Topics and Goals

The field of Quantum Computing (QC) has gained significant popularity in recent years, due to its potential to provide benefits in terms of efficiency and effectiveness when employed to solve certain computationally intensive tasks. In both Information Retrieval (IR) and Recommender Systems (RS) we are required to build methods that apply complex processing on large and heterogeneous datasets, it is natural therefore to wonder whether QC could also be applied to boost their performance. The tutorial aims to provide first an introduction to QC for an audience that is not familiar with the technology, then to show how to apply the QC paradigm of Quantum Annealing (QA) to solve practical problems that are currently faced by IR and RS systems.

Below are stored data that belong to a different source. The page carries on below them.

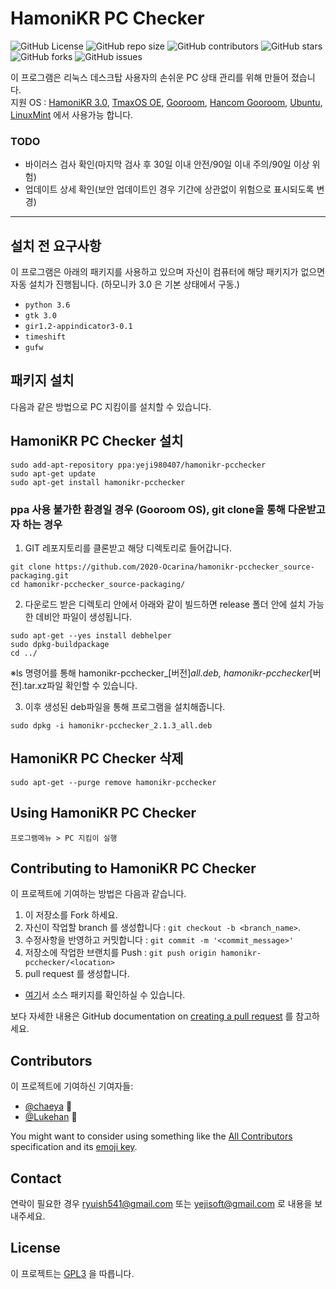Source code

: # HamoniKR PC Checker

![GitHub
License](https://img.shields.io/github/license/2020-Invesum-Internship/hamonikr-pcchecker)
![GitHub repo
size](https://img.shields.io/github/repo-size/2020-Invesum-Internship/hamonikr-pcchecker)
![GitHub
contributors](https://img.shields.io/github/contributors/2020-Invesum-Internship/hamonikr-pcchecker)
![GitHub
stars](https://img.shields.io/github/stars/2020-Invesum-Internship/hamonikr-pcchecker?style=social)
![GitHub
forks](https://img.shields.io/github/forks/2020-Invesum-Internship/hamonikr-pcchecker?style=social)
![GitHub
issues](https://img.shields.io/github/issues/2020-Invesum-Internship/hamonikr-pcchecker?style=social)

 이 프로그램은 리눅스 데스크탑 사용자의 손쉬운 PC 상태 관리를 위해 만들어
 졌습니다.<br/>
 지원 OS : [HamoniKR 3.0](https://hamonikr.org/), [TmaxOS OE](https://tmaxanc.com/#!/download/TmaxOSOE/product), [Gooroom](https://github.com/gooroom), [Hancom Gooroom](https://github.com/hancomgooroom), [Ubuntu](https://ubuntu.com/), [LinuxMint](https://linuxmint.com/) 에서 사용가능 합니다.


### TODO
 - 바이러스 검사 확인(마지막 검사 후 30일 이내 안전/90일 이내 주의/90일 이상
   위험)
 - 업데이트 상세 확인(보안 업데이트인 경우 기간에 상관없이 위험으로 표시되도록
   변경)

<hr>

## 설치 전 요구사항

이 프로그램은 아래의 패키지를 사용하고 있으며 자신이 컴퓨터에 해당 패키지가 없으면 자동 설치가 진행됩니다. (하모니카 3.0 은 기본 상태에서 구동.)

* `python 3.6`
* `gtk 3.0`
* `gir1.2-appindicator3-0.1`
* `timeshift`
* `gufw`

## 패키지 설치

다음과 같은 방법으로 PC 지킴이를 설치할 수 있습니다.


## HamoniKR PC Checker 설치

```
sudo add-apt-repository ppa:yeji980407/hamonikr-pcchecker
sudo apt-get update
sudo apt-get install hamonikr-pcchecker
```
### ppa 사용 불가한 환경일 경우 (Gooroom OS), git clone을 통해 다운받고자 하는 경우

1. GIT 레포지토리를 클론받고 해당 디렉토리로 들어갑니다.
```
git clone https://github.com/2020-Ocarina/hamonikr-pcchecker_source-packaging.git
cd hamonikr-pcchecker_source-packaging/
```

2. 다운로드 받은 디렉토리 안에서 아래와 같이 빌드하면 release 폴더 안에 설치 가능한 데비안 파일이 생성됩니다.
```
sudo apt-get --yes install debhelper
sudo dpkg-buildpackage
cd ../
```
※ls 명령어를 통해 hamonikr-pcchecker_[버전]_all.deb, hamonikr-pcchecker_[버전].tar.xz파일 확인할 수 있습니다.

3. 이후 생성된 deb파일을 통해 프로그램을 설치해줍니다.
```
sudo dpkg -i hamonikr-pcchecker_2.1.3_all.deb
```

## HamoniKR PC Checker 삭제

```
sudo apt-get --purge remove hamonikr-pcchecker
```

## Using HamoniKR PC Checker

```
프로그램메뉴 > PC 지킴이 실행
```


## Contributing to HamoniKR PC Checker

이 프로젝트에 기여하는 방법은 다음과 같습니다.

1. 이 저장소를 Fork 하세요.
2. 자신이 작업할 branch 를 생성합니다 : `git checkout -b <branch_name>`.
3. 수정사항을 반영하고 커밋합니다 : `git commit -m '<commit_message>'`
4. 저장소에 작업한 브랜치를 Push : `git push origin hamonikr-pcchecker/<location>`
5. pull request 를 생성합니다.
* [여기](https://github.com/2020-Ocarina/hamonikr-pcchecker_source-packaging)서 소스 패키지를 확인하실 수 있습니다.

보다 자세한 내용은 GitHub documentation on [creating a pull
request](https://help.github.com/en/github/collaborating-with-issues-and-pull-requests/creating-a-pull-request) 를 참고하세요.

## Contributors

이 프로젝트에 기여하신 기여자들:

* [@chaeya](https://github.com/chaeya) 📖
* [@Lukehan](https://github.com/LukeHan1128) 🐛

You might want to consider using something like the [All
Contributors](https://github.com/all-contributors/all-contributors)
specification and its [emoji
key](https://allcontributors.org/docs/en/emoji-key).

## Contact

연락이 필요한 경우 <ryuish541@gmail.com> 또는 <yejisoft@gmail.com> 로 내용을 보내주세요.

## License

이 프로젝트는 [GPL3](./LICENSE) 을 따릅니다.


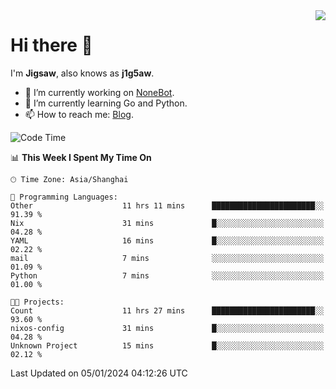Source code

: <a href="#">
  <img align="right" src="https://github-readme-stats.vercel.app/api?username=j1g5awi&count_private=true&show_icons=true&title_color=80070B&text_color=B3B3B3&bg_color=212121&icon_color=80070B" />
</a>

# Hi there 👋

I'm **Jigsaw**, also knows as **j1g5aw**.

- 🔭 I’m currently working on [NoneBot](https://github.com/nonebot).
- 🌱 I’m currently learning Go and Python.
- 📫 How to reach me: [Blog](https://blog.maddestroyer.xyz/).

<!--START_SECTION:waka-->
![Code Time](http://img.shields.io/badge/Code%20Time-1%2C347%20hrs%2034%20mins-blue)

📊 **This Week I Spent My Time On** 

```text
🕑︎ Time Zone: Asia/Shanghai

💬 Programming Languages: 
Other                    11 hrs 11 mins      ███████████████████████░░   91.39 % 
Nix                      31 mins             █░░░░░░░░░░░░░░░░░░░░░░░░   04.28 % 
YAML                     16 mins             █░░░░░░░░░░░░░░░░░░░░░░░░   02.22 % 
mail                     7 mins              ░░░░░░░░░░░░░░░░░░░░░░░░░   01.09 % 
Python                   7 mins              ░░░░░░░░░░░░░░░░░░░░░░░░░   01.00 % 

🐱‍💻 Projects: 
Count                    11 hrs 27 mins      ███████████████████████░░   93.60 % 
nixos-config             31 mins             █░░░░░░░░░░░░░░░░░░░░░░░░   04.28 % 
Unknown Project          15 mins             █░░░░░░░░░░░░░░░░░░░░░░░░   02.12 % 
```


 Last Updated on 05/01/2024 04:12:26 UTC
<!--END_SECTION:waka-->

During the tutorial, participants will be provided with the fundamentals required to understand QC and to apply it in practice by using a real D-Wave quantum annealer through APIs.

Outline

The tutorial will be divided into 4 parts, starting from the theoretical aspects of QC, QA and the QUBO problem formulation. There will be a practical part where participants will be invited to code and solve a few selected problems using quantum annealers.

Part 1: QC Foundations (40 min)

The first part consists of a gentle introduction to QC, showing its potential benefits as well as its limitations. We will also delve into the QA paradigm, trying to explain the difference between classical and quantum computation and dispelling some QC-related myths. It includes:

  • an overview and basic understanding of QC and its potential benefits;
  • a basic understanding of Quantum Circuit and Quantum Adiabatic models;
  • relations between the classical optimizations meta-heuristics Simulated Annealing and Quantum Annealing with the Quantum Adiabatic model;
  • the evolution of a quantum system to a state of minimal energy;
  • how to represent the energy configuration of a quantum system (i.e., Hamiltonian) using the Ising model;
  • the similarity between the Ising model and the QUBO representation for optimizing (NP-hard) problems.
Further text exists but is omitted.